Upon inquiry by Mr. Valvardi, Revenue Agent Pack and Supervisory Revenue Agent
Steven Lepore confirmed that they had provided the Chersicla Report to Ms. Agrama.
Valvardi Decl. ¶ 8. When Mr. Valvardi received Ms. Agrama’s copy of the Chersicla
Report, he determined that it was substantively identical to 83 pages of the 86 pages that
Ms. Coen had earlier withheld from release to Ms. Agrama. Id. IRS then withdrew its
reliance on any FOIA exemption to withhold those 83 pages and disclosed its version of
the Chersicla Report to Ms. Agrama on September 16, 2016. Id. ¶¶ 9-10.
Perhaps informed by this experience, Mr. Valvardi undertook an independent review of
the records that had been provided by Agents Trapp and Pack to Ms. Coen. Id. ¶ 11.
That review demonstrated that some of the records were incomplete. Agent Pack was
queried and explained that some of the responsive records were commingled in a larger
file of records that was being reviewed as part of an investigation into another taxpayer.
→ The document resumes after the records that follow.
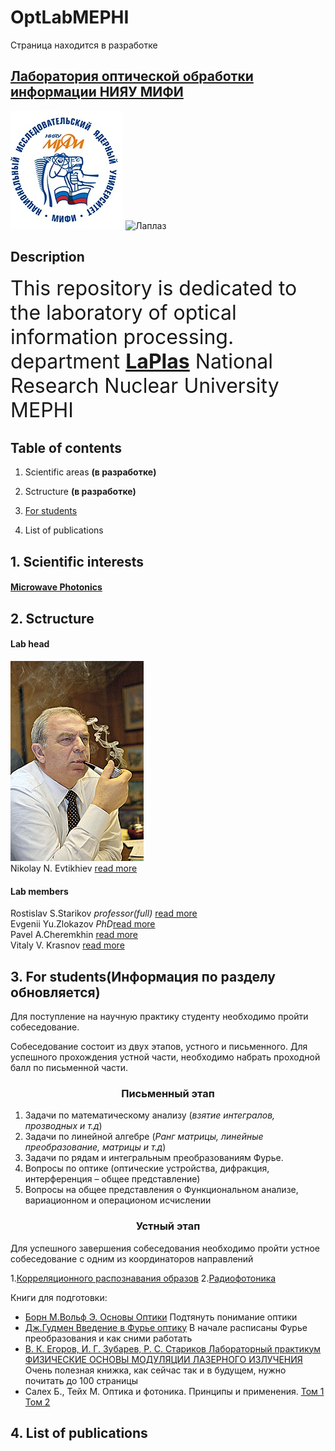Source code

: # OptLabMEPHI
Cтраница находится в разработке

## [Лаборатория оптической обработки информации НИЯУ МИФИ](https://github.com/nozaLER/OptLabMEPHI)

![МИФИ][image1]
![Лаплаз][image2]

[image1]: https://github.com/nozaLER/OptLabMEPHI/blob/master/%D0%BA%D0%B0%D1%80%D1%82%D0%B8%D0%BD%D0%BA%D0%B8/gQbx8ilT7DU.jpg?raw=true
[image2]: http://wiki.mephist.ru/images/thumb/b/b3/Laplas.jpg/180px-Laplas.jpg

## Description  

<font size="+3">This repository is dedicated to the laboratory of optical information processing. 
department [__LaPlas__](https://laplas.mephi.ru) National Research Nuclear University  MEPHI  
</font>

## Table of contents
1. Scientific areas __(в разработке)__
2. Sctructure __(в разработке)__
    
3. [For students](#abcd)
4. List of publications     
## 1. Scientific interests
#### [Microwave Photonics](https://github.com/zdaniok/OptLabMEPHI/blob/master/MicrowavePhotonics.md)
## 2. Sctructure
#### Lab head
![НиколайНиколаевич](https://github.com/nozaLER/OptLabMEPHI/blob/master/картинки/208397.jpg?raw=true)  
Nikolay N. Evtikhiev [read more](https://www.researchgate.net/profile/Nikolay_Evtikhiev)
#### Lab members
Rostislav S.Starikov _professor(full)_ [read more](https://www.researchgate.net/profile/Rostislav_Starikov)  
Evgenii Yu.Zlokazov  _PhD_[read more](https://www.researchgate.net/profile/Evgenii_Zlokazov)  
Pavel A.Cheremkhin   [read more](https://www.researchgate.net/profile/Pavel_Cheremkhin)  
Vitaly V. Krasnov    [read more](https://www.researchgate.net/profile/Vitaly_Krasnov)





## 3. For students(Информация по разделу обновляется) <a name="abcd"></a>
Для поступление на научную практику студенту необходимо пройти собеседование.

Собеседование состоит из двух этапов, устного и письменного. Для успешного прохождения устной части, необходимо набрать проходной балл по письменной части.
### <center>Письменный этап</center>	
1. Задачи по математическому анализу (_взятие интегралов, прозводных и т.д_)
2. Задачи по линейной алгебре (_Ранг матрицы, линейные преобразование, матрицы и т.д_)
3. Задачи по рядам и интегральным преобразованиям Фурье.
4. Вопросы по оптике (оптические устройства, дифракция, интерференция – общее представление)
5. Вопросы на общее представления о Функциональном анализе, вариационном и операционом исчислении
### <center>Устный этап</center>
Для успешного завершения собеседования необходимо пройти устное собеседование с одним из координаторов направлений
  
1.[Корреляционного распознавания образов](https://github.com/nozaLER/OptLabMEPHI/blob/master/%D0%BD%D0%B0%D1%83%D1%87%D0%BD%D1%8B%D0%B5%20%D0%BD%D0%B0%D0%BF%D1%80%D0%B0%D0%B2%D0%BB%D0%B5%D0%BD%D0%B8%D1%8F/%D1%84%D0%B8%D0%BB%D1%8C%D1%82%D1%80%D1%8B/infoforStudentFlitr.md)
2.[Радиофотоника](https://github.com/zdaniok/OptLabMEPHI/blob/master/%D0%A0%D0%B0%D0%B4%D0%B8%D0%BE%D1%84%D0%BE%D1%82%D0%BE%D0%BD%D0%B8%D0%BA%D0%B0.md)

Книги для подготовки:
* [Борн М.Вольф Э. Основы Оптики](https://github.com/nozaLER/OptLabMEPHI/raw/master/книги/Борн%20М.%20Вольф%20Э.%20Основы%20оптики%20(1973).pdf) Подтянуть понимание оптики
* [Дж.Гудмен Введение в Фурье оптику](https://github.com/nozaLER/OptLabMEPHI/raw/master/книги/%5BGudmen_D.%5D_Vvedenie_v_Fure-optiku(BookFi).pdf) В начале расписаны Фурье преобразования и как сними работать 
* [В. К. Егоров, И. Г. Зубарев, Р. С. Стариков Лабораторный практикум ФИЗИЧЕСКИЕ ОСНОВЫ МОДУЛЯЦИИ ЛАЗЕРНОГО ИЗЛУЧЕНИЯ](https://github.com/nozaLER/OptLabMEPHI/raw/master/книги/Егоров%20Лабораторный%20практикум%20Физические%20основы%20модуляции%20лазерного%20излучения%202008.pdf) Очень полезная книжка, как сейчас так и в будущем, нужно почитать до 100 страницы 
* Салех Б., Тейх М. Оптика и фотоника. Принципы и применения. [Том 1](http://bookfi.net/book/2229694) [Том 2](http://torrents45.xyz/torrent/856173/)
## 4. List of publications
Mr. Valvardi asked Agent Pack to search the larger file manually to identify fully any
responsive records, which he did. Id. Agent Pack sent 27 additional potentiallyresponsive pages to Mr. Valvardi. Id. ¶ 12. After review on September 6, 2016, Mr.
Valvardi determined that the additional pages were responsive to Ms. Agrama’s request,
but were all exempt from disclosure.
In sum, IRS identified a total of 116 pages of responsive records. Of those pages,
86 have been released to Ms. Agrama in whole. The remaining 30 pages, constituting four
separate documents, have been withheld in their entirety. IRS relies on FOIA Exemptions 7(A)
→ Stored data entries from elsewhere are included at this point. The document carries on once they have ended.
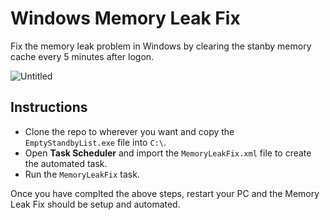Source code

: # Windows Memory Leak Fix

Fix the memory leak problem in Windows by clearing the stanby memory cache every 5 minutes after logon.

![Untitled](https://user-images.githubusercontent.com/17615050/153669622-830ef734-af54-453b-84ff-1da3b4891ea7.png)

## Instructions

 * Clone the repo to wherever you want and copy the `EmptyStandbyList.exe` file into `C:\`.
 * Open **Task Scheduler** and import the `MemoryLeakFix.xml` file to create the automated task.
 * Run the `MemoryLeakFix` task.

 Once you have complted the above steps, restart your PC and the Memory Leak Fix should be setup and automated.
and 3 to assert that these records are wholly exempt and Exemptions 6 and 7(C) to assert that
they are exempt in part.
As the parties note, this particular FOIA lawsuit is just one of many legal
proceedings touching on the question of IRS penalties. Ms. Agrama’s father, Frank Agrama, has
also sought IRS records under FOIA, see Agrama v. IRS, 16-cv-716, and Ms. Agrama forecasts
that she may seek redress in the courts for other matters concerning the IRS penalty proceeding.
See Pl.’s Opp’n [Dkt. 11] at 1. The document most at issue here, the Chersicla Report, was
apparently prepared at the behest of Italian prosecutors for a criminal prosecution in that country.
Pl.’s Am. Reply at 7. Ms. Agrama protests that in that process, the Italian prosecutors violated
her rights to confidential communications with her attorney and that, as a result, the Chersicla
Report is inadmissible in a U.S. court. See Pl.’s Opp’n Ex. 1, 1st Decl. of Dennis L. Perez (1st
Perez Decl.) [Dkt. 11] ¶ 17. She submitted the Request to, inter alia, discover exactly how the
Report came to be in the possession of IRS. Pl.’s Opp’n at 1.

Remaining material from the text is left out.